Bukannya mengingat apa yang ia lupakan, dirinya kini malah menciptakan rentetan nada baru untuk menyalurkan kekacauan yang kini tengah ia rasakan.

Dengan pergerakan lambat Jaeta meraih kertas dan pensil yang kebetulan ada di meja dihadapannya. Tangan Jaeta menulis apapun yang ia rasakan melalui nada-nada yang tersusun sendirinya.

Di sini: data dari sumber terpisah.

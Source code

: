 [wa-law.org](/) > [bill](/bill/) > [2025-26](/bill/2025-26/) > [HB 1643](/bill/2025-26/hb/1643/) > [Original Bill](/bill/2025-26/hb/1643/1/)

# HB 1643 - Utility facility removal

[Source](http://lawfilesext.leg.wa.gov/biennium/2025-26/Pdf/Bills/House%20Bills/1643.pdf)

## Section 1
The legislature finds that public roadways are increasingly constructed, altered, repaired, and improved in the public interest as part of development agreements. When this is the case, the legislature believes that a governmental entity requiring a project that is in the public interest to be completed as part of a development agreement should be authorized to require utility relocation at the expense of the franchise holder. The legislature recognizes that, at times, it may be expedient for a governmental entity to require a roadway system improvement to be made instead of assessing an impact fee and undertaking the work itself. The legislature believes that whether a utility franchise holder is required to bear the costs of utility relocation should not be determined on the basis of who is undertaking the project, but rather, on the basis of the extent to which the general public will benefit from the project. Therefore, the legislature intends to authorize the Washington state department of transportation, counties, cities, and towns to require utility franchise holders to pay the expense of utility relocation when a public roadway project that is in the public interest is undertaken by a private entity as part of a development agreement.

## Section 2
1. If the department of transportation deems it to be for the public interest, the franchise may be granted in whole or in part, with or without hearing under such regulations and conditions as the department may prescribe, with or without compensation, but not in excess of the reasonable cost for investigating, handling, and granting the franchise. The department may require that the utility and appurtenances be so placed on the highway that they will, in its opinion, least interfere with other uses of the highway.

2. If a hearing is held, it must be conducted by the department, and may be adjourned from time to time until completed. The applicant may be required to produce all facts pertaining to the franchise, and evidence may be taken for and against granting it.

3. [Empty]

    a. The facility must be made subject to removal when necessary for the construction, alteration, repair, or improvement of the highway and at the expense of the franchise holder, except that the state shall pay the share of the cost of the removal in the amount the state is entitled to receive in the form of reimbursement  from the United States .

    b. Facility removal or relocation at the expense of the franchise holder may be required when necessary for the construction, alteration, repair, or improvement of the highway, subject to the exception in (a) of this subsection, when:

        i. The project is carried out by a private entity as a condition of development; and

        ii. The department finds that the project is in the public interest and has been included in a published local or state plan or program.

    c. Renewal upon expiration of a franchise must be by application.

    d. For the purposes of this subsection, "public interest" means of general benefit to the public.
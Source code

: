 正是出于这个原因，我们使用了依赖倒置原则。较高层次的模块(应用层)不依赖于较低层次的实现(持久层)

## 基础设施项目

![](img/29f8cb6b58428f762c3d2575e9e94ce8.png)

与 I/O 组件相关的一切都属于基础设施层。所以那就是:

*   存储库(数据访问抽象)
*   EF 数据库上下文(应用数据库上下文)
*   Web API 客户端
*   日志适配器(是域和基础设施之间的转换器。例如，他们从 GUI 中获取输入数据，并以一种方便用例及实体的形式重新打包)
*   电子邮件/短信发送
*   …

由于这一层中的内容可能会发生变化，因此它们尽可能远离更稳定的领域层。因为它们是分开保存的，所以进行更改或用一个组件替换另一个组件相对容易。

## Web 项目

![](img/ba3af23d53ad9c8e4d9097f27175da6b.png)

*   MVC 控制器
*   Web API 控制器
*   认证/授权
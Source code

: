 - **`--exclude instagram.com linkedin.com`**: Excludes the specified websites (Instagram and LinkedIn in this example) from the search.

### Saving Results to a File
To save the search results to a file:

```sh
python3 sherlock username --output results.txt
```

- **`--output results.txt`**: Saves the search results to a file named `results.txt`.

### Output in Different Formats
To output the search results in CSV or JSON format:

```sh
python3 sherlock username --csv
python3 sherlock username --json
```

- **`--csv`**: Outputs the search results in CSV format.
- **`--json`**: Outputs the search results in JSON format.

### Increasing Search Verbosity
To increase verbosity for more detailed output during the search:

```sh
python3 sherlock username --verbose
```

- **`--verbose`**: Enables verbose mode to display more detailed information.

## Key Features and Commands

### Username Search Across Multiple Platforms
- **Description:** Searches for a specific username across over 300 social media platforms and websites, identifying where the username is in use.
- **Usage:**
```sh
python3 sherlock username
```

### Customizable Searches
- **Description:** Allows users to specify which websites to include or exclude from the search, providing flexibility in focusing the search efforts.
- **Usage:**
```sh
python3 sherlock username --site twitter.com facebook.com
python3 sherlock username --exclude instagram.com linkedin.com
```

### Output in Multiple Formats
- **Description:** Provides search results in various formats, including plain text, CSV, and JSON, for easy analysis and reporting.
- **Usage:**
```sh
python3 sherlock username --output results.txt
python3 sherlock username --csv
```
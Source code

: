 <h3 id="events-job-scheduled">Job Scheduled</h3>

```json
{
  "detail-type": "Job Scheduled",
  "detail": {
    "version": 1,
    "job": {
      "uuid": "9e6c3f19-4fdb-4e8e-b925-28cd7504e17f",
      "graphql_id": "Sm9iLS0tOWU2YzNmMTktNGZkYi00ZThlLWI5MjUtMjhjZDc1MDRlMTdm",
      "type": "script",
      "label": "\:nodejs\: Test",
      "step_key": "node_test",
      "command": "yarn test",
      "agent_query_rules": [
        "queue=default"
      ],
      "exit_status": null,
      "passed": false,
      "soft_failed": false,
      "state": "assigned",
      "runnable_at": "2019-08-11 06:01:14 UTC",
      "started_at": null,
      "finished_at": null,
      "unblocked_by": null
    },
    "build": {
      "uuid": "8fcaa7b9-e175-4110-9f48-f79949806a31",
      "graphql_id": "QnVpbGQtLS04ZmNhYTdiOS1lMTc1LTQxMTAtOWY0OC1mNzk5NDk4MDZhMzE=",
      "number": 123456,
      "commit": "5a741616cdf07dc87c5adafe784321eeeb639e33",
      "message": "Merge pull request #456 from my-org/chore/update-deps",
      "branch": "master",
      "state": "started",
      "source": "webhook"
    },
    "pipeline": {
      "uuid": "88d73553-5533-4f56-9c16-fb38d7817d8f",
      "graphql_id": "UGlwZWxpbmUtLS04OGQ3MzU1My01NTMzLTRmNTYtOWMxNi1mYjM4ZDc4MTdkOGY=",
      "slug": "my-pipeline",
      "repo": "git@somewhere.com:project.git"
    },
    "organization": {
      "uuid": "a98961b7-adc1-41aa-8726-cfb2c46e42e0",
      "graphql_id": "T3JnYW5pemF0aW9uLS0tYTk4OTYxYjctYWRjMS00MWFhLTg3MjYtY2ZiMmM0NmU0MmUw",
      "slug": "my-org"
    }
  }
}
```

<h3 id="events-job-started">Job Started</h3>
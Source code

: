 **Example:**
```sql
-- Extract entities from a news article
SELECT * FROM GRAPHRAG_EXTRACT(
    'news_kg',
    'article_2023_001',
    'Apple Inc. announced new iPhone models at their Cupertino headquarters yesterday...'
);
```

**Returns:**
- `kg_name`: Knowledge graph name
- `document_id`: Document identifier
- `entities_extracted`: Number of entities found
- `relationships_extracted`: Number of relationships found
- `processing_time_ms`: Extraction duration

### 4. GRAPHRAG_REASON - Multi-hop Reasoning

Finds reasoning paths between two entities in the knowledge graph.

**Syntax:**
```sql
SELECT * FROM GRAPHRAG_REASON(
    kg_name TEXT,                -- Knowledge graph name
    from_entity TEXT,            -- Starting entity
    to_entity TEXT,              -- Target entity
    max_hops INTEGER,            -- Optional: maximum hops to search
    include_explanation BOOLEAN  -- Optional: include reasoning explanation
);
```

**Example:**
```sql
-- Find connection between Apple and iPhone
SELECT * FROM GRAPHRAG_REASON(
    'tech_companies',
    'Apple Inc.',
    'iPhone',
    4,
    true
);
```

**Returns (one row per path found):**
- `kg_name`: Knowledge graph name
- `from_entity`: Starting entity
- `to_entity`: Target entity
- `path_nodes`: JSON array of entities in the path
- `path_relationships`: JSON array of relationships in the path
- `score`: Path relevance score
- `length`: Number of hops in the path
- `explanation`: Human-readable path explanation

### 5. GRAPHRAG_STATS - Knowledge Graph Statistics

"Aku yang salah, kamu yang salah, pilihanku yang salah, pandanganmu yang salah, kita yang salah atau tidak ada yang salah. Aku tidak mengerti, yang kutahu untuk saat ini aku akan melepaskannya,"

Jaeta terdiam memperhatikan kertas yang tanpa terasa sudah penuh dengan goresan pensilnya.

"Jae?" tiba-tiba pintu terbuka dengan suara seorang wanita memanggil.

Jaeta menoleh dan kaget dengan siapa yang berniat masuk. "Apa yang kamu lakukan disini?"